Augmented reality (AR) looks like a distant concept, but it has been around for years in one form or the other. AR, in simple terms, is superimposing computer-generated images on the real-life space, this creates a composite view that augments the real world. AR apps today offer immersive print and advertisements to AR games, social media toys, and practical utilities. And while you are locked at home during this pandemic, exploring this exciting technology would be a great idea.
Check out this crisp list of some interesting AR apps in the market today:
BBC’s app is based on the broadcaster’s documentary series Civilisation. This app uses augmented reality to bring the user 30+ uniques artefacts from across many historical periods and great civilisations of the world. Each artefact can be seen in 3D rendering using a smartphone as an AR viewfinder. The AR app gives the user the ability to locate, rotate, and resize the artefacts with tutorials on how to use the app.
The app also offers interactive features like x-ray views and narrations, origins and history of the artefacts, and learn about their secrets.
SkethAR gives a user to turn their smartphone into an augmented reality drawing assistant. It is essentially AR tracing which means, when a user plots a particular shape on a piece of paper and chooses a sketch from the phone, SketchAR will project that image onto the paper, which allows the user to trace around it. How good the trace is will depend on the user’s familiarity with handling the pencil. This app is perfect if one wants to practice a particular sketch.
SketchAR will work best on a small piece of paper and phones with ARCore.
Mondly might be the perfect app to learn new languages, to be precise, 33 different ones. The user will be able to choose from daily exercises to keep one learning. One needs to find the AR button, and the app asks the users to search for a flat surface. Once the flat surface is detected, the app will ask them to slide down the AR teacher, which will begin the lesson.
Since Mondly works on a phone, it might be the most viable option for one to learn different languages on the go.
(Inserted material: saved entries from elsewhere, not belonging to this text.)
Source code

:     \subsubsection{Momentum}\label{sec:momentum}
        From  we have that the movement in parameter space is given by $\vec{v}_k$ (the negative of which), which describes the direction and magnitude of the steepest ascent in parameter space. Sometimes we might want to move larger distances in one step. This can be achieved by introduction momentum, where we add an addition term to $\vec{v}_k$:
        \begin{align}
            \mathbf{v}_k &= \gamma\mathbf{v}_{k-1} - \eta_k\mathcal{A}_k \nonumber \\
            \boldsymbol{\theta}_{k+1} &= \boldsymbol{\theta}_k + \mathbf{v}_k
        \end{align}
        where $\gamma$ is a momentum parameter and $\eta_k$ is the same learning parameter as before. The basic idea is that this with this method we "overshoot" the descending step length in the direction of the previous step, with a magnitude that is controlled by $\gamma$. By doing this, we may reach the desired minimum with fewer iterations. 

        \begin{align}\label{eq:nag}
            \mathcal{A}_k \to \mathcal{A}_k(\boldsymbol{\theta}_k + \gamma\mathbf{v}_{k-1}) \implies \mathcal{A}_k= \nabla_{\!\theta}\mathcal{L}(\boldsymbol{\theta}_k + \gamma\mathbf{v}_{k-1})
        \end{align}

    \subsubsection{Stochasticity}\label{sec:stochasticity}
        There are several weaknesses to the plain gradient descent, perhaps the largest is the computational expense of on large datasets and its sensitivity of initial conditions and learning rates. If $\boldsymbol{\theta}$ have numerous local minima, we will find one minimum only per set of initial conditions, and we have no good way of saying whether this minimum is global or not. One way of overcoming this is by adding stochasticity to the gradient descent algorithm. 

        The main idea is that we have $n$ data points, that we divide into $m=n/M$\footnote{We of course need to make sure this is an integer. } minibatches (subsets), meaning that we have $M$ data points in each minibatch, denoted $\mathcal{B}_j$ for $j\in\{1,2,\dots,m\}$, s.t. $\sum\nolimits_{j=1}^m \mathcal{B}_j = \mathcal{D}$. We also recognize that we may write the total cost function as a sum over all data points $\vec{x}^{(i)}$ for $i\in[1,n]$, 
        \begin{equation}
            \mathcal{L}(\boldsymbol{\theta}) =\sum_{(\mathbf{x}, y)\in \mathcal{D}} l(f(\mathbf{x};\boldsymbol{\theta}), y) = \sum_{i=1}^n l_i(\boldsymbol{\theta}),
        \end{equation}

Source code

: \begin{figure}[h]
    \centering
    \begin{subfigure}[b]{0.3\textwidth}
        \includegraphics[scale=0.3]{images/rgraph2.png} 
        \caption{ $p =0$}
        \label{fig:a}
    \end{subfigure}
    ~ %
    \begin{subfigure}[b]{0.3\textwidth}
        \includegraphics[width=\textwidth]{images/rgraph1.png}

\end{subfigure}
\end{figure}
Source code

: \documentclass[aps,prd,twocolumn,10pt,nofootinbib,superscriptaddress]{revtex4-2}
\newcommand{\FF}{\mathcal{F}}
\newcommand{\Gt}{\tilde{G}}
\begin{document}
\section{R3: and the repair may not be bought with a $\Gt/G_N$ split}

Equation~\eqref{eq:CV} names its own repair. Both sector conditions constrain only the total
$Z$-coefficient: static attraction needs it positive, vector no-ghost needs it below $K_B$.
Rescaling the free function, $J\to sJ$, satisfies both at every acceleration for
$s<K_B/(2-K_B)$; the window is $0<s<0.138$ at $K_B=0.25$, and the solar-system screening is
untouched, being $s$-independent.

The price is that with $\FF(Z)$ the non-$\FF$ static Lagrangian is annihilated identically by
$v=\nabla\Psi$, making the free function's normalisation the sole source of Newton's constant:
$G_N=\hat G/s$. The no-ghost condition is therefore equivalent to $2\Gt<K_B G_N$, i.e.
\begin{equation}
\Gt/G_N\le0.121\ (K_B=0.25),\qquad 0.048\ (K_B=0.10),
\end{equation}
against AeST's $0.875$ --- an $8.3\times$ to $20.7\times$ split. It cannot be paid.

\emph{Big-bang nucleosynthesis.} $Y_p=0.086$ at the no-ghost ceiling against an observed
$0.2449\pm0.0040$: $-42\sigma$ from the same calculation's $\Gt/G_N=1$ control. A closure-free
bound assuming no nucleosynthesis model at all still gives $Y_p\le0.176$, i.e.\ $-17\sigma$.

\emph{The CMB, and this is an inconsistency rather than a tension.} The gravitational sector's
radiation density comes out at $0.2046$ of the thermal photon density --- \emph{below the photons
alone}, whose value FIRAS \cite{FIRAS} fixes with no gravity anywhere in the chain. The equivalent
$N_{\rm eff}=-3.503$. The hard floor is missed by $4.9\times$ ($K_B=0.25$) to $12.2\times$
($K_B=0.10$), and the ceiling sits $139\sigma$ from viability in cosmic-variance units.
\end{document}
If one ever wants to get a tattoo and is unsure about which one to get and where to get it, then Ink Hunter might provide a viable solution to these problems. The app lets one try out some premade tattoos and their own designs too. These tattoos can be positioned in any way one likes it, on any part of the body. Tattoos placed on the body part through the AR app look very realistic, so the risk of getting the wrong one is eliminated. The app previously only supported black and white tattoos, but in its recent version, the support for the coloured tattoos is updated.
Just A Line
This is one of the standouts of Google’s AR experiment project and it is great to explore AR’s potential with a simple premise. When one starts the app, it takes some time to calibrate the environment in front of it. Once that is done, they can draw on the screens using their fingers, and it can be anything they want. Then, after drawing, the app renders the drawing in 3D space. This app is for fun purposes because one can move around inside the drawing and vary the results, stretching lines as they move. One can also soot short videos.
Formerly known as ColAR Mix, this app brings children’s’ 2D colouring book to life with animated images that come out directly from the sketches. The app requires printed colour pages which can be downloaded from Quiver website, which contains a wide range of pages, from dragons to cuddly bears. Once drawn, users merely have to ensure the page is visible within their phone’s camera, the image is then brought to life with some music too. Users can watch the animations anyway possible; one can pause, zoom in and out as if the image is a real-life object.